Schlussendlich, wenn das InitRamFs fertig ist (testen kannst Du es z.B. mit chroot), muss dieses in den Kernel gebacken werden. Anders als eine InitRD wird das InitRamFs fest in den Kernel integriert, und liegt nicht in einer externen Datei.

Aber wie zuvor erwaehnt sollte Gentoo eigentlich in der Lage sein Dir all dies abzunehmen. Wie Du das aber veranlasst weiss ich nicht da ich mit Gentoo bislang nichts gemacht habe.


----------



## Simon1983 (5. Oktober 2007)

Hallo Dennis,

vielen Dank für deine ausführliche Antwort!

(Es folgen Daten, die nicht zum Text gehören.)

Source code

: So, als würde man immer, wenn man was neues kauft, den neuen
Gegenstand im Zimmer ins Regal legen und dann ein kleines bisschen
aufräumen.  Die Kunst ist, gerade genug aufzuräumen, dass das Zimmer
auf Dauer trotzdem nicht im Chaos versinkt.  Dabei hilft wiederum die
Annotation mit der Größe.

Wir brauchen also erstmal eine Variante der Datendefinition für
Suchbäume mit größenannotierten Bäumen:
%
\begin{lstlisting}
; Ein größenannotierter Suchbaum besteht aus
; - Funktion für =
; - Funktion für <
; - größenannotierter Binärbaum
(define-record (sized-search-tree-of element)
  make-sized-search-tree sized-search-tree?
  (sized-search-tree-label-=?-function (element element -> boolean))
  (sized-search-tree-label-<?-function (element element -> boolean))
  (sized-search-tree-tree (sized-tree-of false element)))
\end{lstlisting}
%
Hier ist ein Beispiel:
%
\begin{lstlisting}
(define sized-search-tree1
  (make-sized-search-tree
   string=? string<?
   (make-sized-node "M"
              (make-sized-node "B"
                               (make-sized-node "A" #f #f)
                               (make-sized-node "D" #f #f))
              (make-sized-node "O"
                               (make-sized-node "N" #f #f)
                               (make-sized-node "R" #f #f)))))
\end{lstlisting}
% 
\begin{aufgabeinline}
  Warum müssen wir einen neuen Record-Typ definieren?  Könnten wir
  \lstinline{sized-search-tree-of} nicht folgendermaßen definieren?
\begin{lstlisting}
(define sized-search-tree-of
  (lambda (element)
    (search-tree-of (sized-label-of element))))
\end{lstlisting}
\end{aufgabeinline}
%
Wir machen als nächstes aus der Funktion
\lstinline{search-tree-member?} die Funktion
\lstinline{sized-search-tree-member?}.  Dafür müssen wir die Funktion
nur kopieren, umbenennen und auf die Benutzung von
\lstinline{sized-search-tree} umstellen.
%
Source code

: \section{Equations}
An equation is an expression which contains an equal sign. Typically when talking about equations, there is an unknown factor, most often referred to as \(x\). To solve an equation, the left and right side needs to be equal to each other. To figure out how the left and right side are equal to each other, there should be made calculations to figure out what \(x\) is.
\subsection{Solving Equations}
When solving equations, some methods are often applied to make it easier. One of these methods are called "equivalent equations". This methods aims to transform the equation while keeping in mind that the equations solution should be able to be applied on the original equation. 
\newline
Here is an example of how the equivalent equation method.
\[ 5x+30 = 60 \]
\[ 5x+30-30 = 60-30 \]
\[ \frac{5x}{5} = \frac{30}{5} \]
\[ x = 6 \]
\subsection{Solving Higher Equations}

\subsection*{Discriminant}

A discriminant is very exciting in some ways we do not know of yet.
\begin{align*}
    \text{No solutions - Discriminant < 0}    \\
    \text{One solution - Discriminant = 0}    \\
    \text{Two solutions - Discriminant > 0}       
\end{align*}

Das hat mich schon mal weiter gebracht. Bei meiner weiteren Recherche bin ich, ich glaub es kaum, auf eine Anleitung gestossen die genau beschreibt, wie man Windows und Linux auf ein "Fake RAID" installiert. Komisch das ich das nicht früher entdeckt habe ....

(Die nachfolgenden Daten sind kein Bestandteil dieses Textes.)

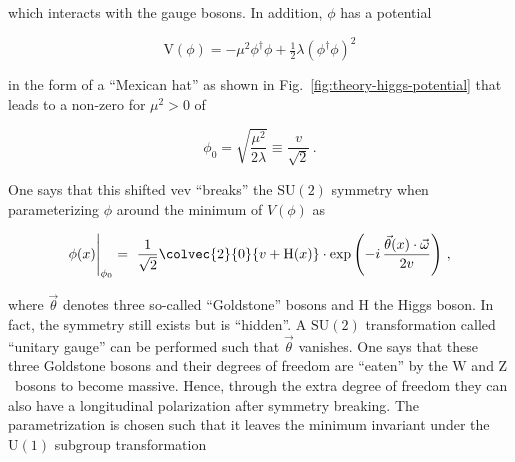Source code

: which interacts with the gauge bosons. In addition, $\phi$ has a potential 

\begin{equation}
\mathrm{V}(\phi)=-\mu^2\phi^\dagger\phi+\tfrac{1}{2}\lambda(\phi^\dagger\phi)^2
\end{equation}

in the form of a ``Mexican hat'' as shown in Fig.~\ref{fig:theory-higgs-potential} that leads to a non-zero  for $\mu^2>0$ of 

\begin{equation}
\phi_0=\sqrt{\frac{\mu^{2}}{2\lambda}}\equiv \frac{v}{\sqrt{2}}\,.
\end{equation}


One says that this shifted \gls{vev} ``breaks'' the $\mathrm{SU(2)}$ symmetry when parameterizing $\phi$ around the minimum of $V(\phi)$ as

\begin{equation}
\phi(x) \Bigg|_{\phi_0} =~\frac{1}{\sqrt{2}}\colvec{2}{0}{v+\mathrm{H}(x)}\cdot \exp\left(-i\,\frac{\vec{\theta}(x)\cdot\vec{\omega}}{2v}\right)\,, \label{eq:theory-phi-dev}
\end{equation}

where $\vec{\theta}$ denotes three so-called ``Goldstone'' bosons and $\mathrm{H}$ the Higgs boson. In fact, the symmetry still exists but is ``hidden''. A $\mathrm{SU(2)}$ transformation called ``unitary gauge'' can be performed such that $\vec{\theta}$ vanishes. One says that these three Goldstone bosons and their degrees of freedom are ``eaten'' by the $\mathrm{W}$ and $\mathrm{Z}$~bosons to become massive. Hence, through the extra degree of freedom they can also have a longitudinal polarization after symmetry breaking. The parametrization is chosen such that it leaves the minimum invariant under the $\mathrm{U(1)}$ subgroup transformation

HOWTO Gentoo Install on Bios Onboard RAID


Edit: Hmm wieso empfehlen die eigentlich Partition Magic zu benutze, wenn Windows bereits installiert ist und man Platz für eine kleine Boot Partition schaffen soll? Nach meinen Recherchen kann Norton Partition Magic 8.05 nicht mit Stripe Sets umgehen



> - PartitionMagic does not support volume sets, stripe sets, stripe
> sets with parity, or partitions located on disk mirror/duplex
> sets configured using Windows NT Disk Administrator. Under
> Windows 2000/XP, PartitionMagic supports standard partitions
> located on basic disk sets only.



Wie mache ich denn jetzt am besten Platz für eine Boot Partition.... bin leicht verwirrt


----------



## Dennis Wronka (6. Oktober 2007)

Mit RAID hab ich bislang viel zu wenig gemacht, daher weiss ich nicht ob es ueberhaupt moeglich ist die Groesse dessen zu veraendern. Aber wenn, dann duerfte das Stripe-Set wohl die Variante sein bei der das am einfachsten sein duerfte.

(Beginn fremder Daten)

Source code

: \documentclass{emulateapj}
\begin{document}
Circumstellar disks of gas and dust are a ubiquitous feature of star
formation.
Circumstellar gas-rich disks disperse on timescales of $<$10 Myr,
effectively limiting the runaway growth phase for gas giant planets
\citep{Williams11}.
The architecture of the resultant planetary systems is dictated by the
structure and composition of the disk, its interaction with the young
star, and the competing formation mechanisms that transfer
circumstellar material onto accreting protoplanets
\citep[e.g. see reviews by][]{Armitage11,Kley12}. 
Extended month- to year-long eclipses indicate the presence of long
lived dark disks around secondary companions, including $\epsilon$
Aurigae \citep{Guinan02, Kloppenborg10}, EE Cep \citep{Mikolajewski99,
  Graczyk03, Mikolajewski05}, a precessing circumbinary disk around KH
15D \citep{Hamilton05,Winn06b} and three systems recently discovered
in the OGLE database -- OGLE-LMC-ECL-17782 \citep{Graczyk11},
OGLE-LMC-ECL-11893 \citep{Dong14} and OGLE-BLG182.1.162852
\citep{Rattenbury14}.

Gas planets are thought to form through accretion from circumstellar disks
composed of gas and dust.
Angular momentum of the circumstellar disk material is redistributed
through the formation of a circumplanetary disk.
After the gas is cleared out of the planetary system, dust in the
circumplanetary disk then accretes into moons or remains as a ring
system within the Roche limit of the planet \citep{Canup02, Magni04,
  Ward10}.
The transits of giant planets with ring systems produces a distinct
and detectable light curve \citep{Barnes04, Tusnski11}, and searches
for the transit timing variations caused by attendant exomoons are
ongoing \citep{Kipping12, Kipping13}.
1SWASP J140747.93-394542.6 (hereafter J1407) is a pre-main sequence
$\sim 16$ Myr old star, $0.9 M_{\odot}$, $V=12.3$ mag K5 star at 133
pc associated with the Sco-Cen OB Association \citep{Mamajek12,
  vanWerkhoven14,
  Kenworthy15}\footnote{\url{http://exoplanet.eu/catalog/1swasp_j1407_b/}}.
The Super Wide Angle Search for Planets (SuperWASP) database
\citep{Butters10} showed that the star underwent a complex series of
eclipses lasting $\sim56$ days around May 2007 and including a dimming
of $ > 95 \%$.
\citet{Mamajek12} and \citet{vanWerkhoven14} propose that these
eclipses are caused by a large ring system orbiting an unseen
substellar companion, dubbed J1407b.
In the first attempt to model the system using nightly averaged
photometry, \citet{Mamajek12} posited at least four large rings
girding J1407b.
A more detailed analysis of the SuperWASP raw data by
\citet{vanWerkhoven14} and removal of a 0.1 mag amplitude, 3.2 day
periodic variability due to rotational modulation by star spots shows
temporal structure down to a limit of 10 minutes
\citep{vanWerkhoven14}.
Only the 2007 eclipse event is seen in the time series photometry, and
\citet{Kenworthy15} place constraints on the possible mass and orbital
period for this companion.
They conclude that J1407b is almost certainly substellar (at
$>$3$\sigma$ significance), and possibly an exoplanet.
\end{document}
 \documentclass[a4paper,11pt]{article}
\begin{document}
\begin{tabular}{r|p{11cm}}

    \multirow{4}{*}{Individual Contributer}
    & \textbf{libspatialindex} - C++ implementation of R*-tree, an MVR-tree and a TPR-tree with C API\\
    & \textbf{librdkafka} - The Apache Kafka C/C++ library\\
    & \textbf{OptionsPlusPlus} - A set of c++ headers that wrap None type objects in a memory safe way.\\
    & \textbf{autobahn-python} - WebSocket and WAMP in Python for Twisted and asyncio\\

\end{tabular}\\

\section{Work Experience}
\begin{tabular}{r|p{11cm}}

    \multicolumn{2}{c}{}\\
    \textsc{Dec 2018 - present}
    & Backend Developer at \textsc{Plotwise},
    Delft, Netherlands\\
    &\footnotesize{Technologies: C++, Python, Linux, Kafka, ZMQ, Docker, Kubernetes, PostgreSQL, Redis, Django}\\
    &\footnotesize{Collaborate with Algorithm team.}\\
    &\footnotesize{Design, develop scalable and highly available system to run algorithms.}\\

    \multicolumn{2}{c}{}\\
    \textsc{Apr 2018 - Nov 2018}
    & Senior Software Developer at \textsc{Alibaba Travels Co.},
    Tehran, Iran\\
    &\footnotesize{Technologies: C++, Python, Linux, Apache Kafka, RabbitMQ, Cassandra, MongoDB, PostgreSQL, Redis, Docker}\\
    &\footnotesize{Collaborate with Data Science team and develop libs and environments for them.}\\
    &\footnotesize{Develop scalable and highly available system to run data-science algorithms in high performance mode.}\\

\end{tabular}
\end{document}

Am besten schaust Du erstmal im Setup des RAID ob es dort eine Option dafuer gibt. Wenn nicht sieht es wahrscheinlich schon schlecht aus.
Falls es eine Option gibt solltest Du anschliessend das Dateisystem verkleinern, am besten auf einen sicheren Wert unterhalb von dem was Du am Ende haben willst. Anschliessend verkleinerst Du das RAID, und vergroesserst dann das Dateisystem wieder auf volle Partitionsgroesse.

Aber wie gesagt, ich hab keine Ahnung ob es ueberhaupt moeglich ist ein RAID im Nachhinein noch zu vergroessern oder zu verkleinern.


----------